[Start of Attachment]
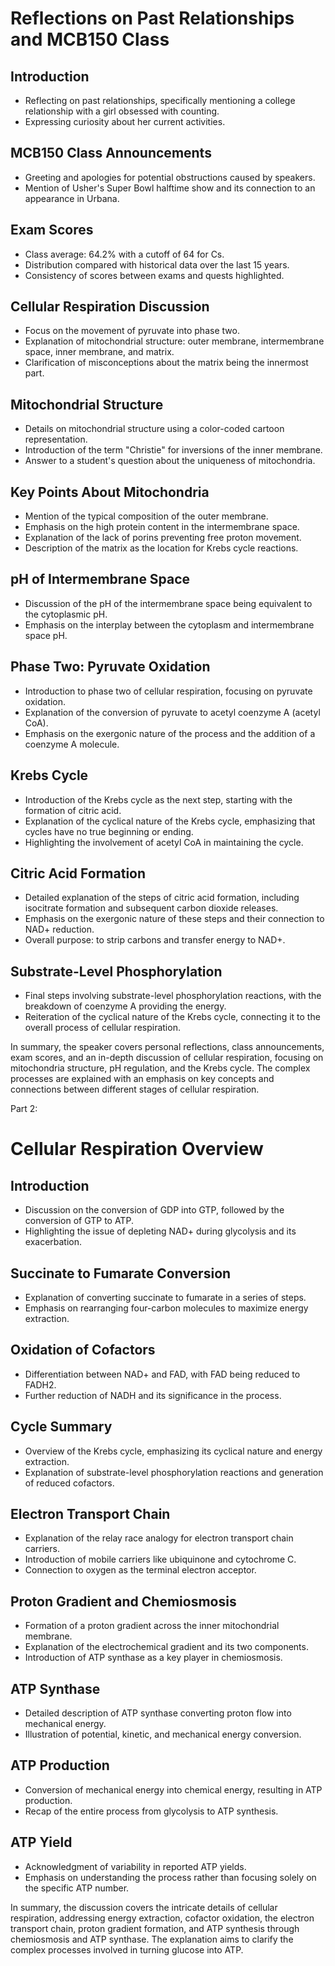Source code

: # Reflections on Past Relationships and MCB150 Class

## Introduction
- Reflecting on past relationships, specifically mentioning a college relationship with a girl obsessed with counting.
- Expressing curiosity about her current activities.

## MCB150 Class Announcements
- Greeting and apologies for potential obstructions caused by speakers.
- Mention of Usher's Super Bowl halftime show and its connection to an appearance in Urbana.

## Exam Scores
- Class average: 64.2% with a cutoff of 64 for Cs.
- Distribution compared with historical data over the last 15 years.
- Consistency of scores between exams and quests highlighted.

## Cellular Respiration Discussion
- Focus on the movement of pyruvate into phase two.
- Explanation of mitochondrial structure: outer membrane, intermembrane space, inner membrane, and matrix.
- Clarification of misconceptions about the matrix being the innermost part.

## Mitochondrial Structure
- Details on mitochondrial structure using a color-coded cartoon representation.
- Introduction of the term "Christie" for inversions of the inner membrane.
- Answer to a student's question about the uniqueness of mitochondria.

## Key Points About Mitochondria
- Mention of the typical composition of the outer membrane.
- Emphasis on the high protein content in the intermembrane space.
- Explanation of the lack of porins preventing free proton movement.
- Description of the matrix as the location for Krebs cycle reactions.

## pH of Intermembrane Space
- Discussion of the pH of the intermembrane space being equivalent to the cytoplasmic pH.
- Emphasis on the interplay between the cytoplasm and intermembrane space pH.

## Phase Two: Pyruvate Oxidation
- Introduction to phase two of cellular respiration, focusing on pyruvate oxidation.
- Explanation of the conversion of pyruvate to acetyl coenzyme A (acetyl CoA).
- Emphasis on the exergonic nature of the process and the addition of a coenzyme A molecule.

## Krebs Cycle
- Introduction of the Krebs cycle as the next step, starting with the formation of citric acid.
- Explanation of the cyclical nature of the Krebs cycle, emphasizing that cycles have no true beginning or ending.
- Highlighting the involvement of acetyl CoA in maintaining the cycle.

## Citric Acid Formation
- Detailed explanation of the steps of citric acid formation, including isocitrate formation and subsequent carbon dioxide releases.
- Emphasis on the exergonic nature of these steps and their connection to NAD+ reduction.
- Overall purpose: to strip carbons and transfer energy to NAD+.

## Substrate-Level Phosphorylation
- Final steps involving substrate-level phosphorylation reactions, with the breakdown of coenzyme A providing the energy.
- Reiteration of the cyclical nature of the Krebs cycle, connecting it to the overall process of cellular respiration.

In summary, the speaker covers personal reflections, class announcements, exam scores, and an in-depth discussion of cellular respiration, focusing on mitochondria structure, pH regulation, and the Krebs cycle. The complex processes are explained with an emphasis on key concepts and connections between different stages of cellular respiration.

Part 2:

# Cellular Respiration Overview

## Introduction
- Discussion on the conversion of GDP into GTP, followed by the conversion of GTP to ATP.
- Highlighting the issue of depleting NAD+ during glycolysis and its exacerbation.

## Succinate to Fumarate Conversion
- Explanation of converting succinate to fumarate in a series of steps.
- Emphasis on rearranging four-carbon molecules to maximize energy extraction.

## Oxidation of Cofactors
- Differentiation between NAD+ and FAD, with FAD being reduced to FADH2.
- Further reduction of NADH and its significance in the process.

## Cycle Summary
- Overview of the Krebs cycle, emphasizing its cyclical nature and energy extraction.
- Explanation of substrate-level phosphorylation reactions and generation of reduced cofactors.

## Electron Transport Chain
- Explanation of the relay race analogy for electron transport chain carriers.
- Introduction of mobile carriers like ubiquinone and cytochrome C.
- Connection to oxygen as the terminal electron acceptor.

## Proton Gradient and Chemiosmosis
- Formation of a proton gradient across the inner mitochondrial membrane.
- Explanation of the electrochemical gradient and its two components.
- Introduction of ATP synthase as a key player in chemiosmosis.

## ATP Synthase
- Detailed description of ATP synthase converting proton flow into mechanical energy.
- Illustration of potential, kinetic, and mechanical energy conversion.

## ATP Production
- Conversion of mechanical energy into chemical energy, resulting in ATP production.
- Recap of the entire process from glycolysis to ATP synthesis.
  
## ATP Yield
- Acknowledgment of variability in reported ATP yields.
- Emphasis on understanding the process rather than focusing solely on the specific ATP number.

In summary, the discussion covers the intricate details of cellular respiration, addressing energy extraction, cofactor oxidation, the electron transport chain, proton gradient formation, and ATP synthesis through chemiosmosis and ATP synthase. The explanation aims to clarify the complex processes involved in turning glucose into ATP.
[End of Attachment]
Restate exactly each line of the data from the one bearing "- Detailed description" to the end, and add nothing.

- Detailed description of ATP synthase converting proton flow into mechanical energy.
- Illustration of potential, kinetic, and mechanical energy conversion.

## ATP Production
- Conversion of mechanical energy into chemical energy, resulting in ATP production.
- Recap of the entire process from glycolysis to ATP synthesis.
  
## ATP Yield
- Acknowledgment of variability in reported ATP yields.
- Emphasis on understanding the process rather than focusing solely on the specific ATP number.

In summary, the discussion covers the intricate details of cellular respiration, addressing energy extraction, cofactor oxidation, the electron transport chain, proton gradient formation, and ATP synthesis through chemiosmosis and ATP synthase. The explanation aims to clarify the complex processes involved in turning glucose into ATP.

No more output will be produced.